● Aim of the task
Return, exactly as written, all lines from the line containing "Ker preslikava preverja" to the end of the entries below, with both ends included.

--*--

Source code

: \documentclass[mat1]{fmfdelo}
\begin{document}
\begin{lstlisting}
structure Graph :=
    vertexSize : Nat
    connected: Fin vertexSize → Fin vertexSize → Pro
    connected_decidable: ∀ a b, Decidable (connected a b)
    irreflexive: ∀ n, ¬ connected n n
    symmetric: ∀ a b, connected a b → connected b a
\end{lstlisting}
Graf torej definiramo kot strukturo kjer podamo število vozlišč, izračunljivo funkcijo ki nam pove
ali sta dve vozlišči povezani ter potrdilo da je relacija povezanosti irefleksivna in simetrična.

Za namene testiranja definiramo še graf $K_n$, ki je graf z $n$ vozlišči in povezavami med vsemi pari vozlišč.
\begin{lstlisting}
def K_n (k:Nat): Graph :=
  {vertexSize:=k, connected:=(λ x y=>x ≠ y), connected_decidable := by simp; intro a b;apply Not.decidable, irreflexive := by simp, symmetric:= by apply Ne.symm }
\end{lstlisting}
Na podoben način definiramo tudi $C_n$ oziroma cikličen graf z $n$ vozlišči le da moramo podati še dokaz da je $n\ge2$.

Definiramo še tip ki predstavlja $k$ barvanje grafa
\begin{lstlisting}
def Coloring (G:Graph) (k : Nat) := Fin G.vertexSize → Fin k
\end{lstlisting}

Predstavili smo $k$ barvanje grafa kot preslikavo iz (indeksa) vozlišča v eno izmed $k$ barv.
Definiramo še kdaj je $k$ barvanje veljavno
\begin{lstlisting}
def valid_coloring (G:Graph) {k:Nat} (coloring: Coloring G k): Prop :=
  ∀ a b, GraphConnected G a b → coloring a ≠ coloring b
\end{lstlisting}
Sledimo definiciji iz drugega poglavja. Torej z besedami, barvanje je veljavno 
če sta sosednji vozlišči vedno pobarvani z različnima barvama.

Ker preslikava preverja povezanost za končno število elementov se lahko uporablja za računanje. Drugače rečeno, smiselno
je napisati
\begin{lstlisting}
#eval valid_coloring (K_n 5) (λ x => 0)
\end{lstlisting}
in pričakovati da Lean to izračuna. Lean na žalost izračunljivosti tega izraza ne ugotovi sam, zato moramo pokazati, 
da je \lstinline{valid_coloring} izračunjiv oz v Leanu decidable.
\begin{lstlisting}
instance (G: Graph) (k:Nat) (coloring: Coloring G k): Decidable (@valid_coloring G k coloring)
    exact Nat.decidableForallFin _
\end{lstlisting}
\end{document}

--*--

● Solution to this task
Ker preslikava preverja povezanost za končno število elementov se lahko uporablja za računanje. Drugače rečeno, smiselno
je napisati
\begin{lstlisting}
#eval valid_coloring (K_n 5) (λ x => 0)
\end{lstlisting}
in pričakovati da Lean to izračuna. Lean na žalost izračunljivosti tega izraza ne ugotovi sam, zato moramo pokazati, 
da je \lstinline{valid_coloring} izračunjiv oz v Leanu decidable.
\begin{lstlisting}
instance (G: Graph) (k:Nat) (coloring: Coloring G k): Decidable (@valid_coloring G k coloring)
    exact Nat.decidableForallFin _
\end{lstlisting}
\end{document}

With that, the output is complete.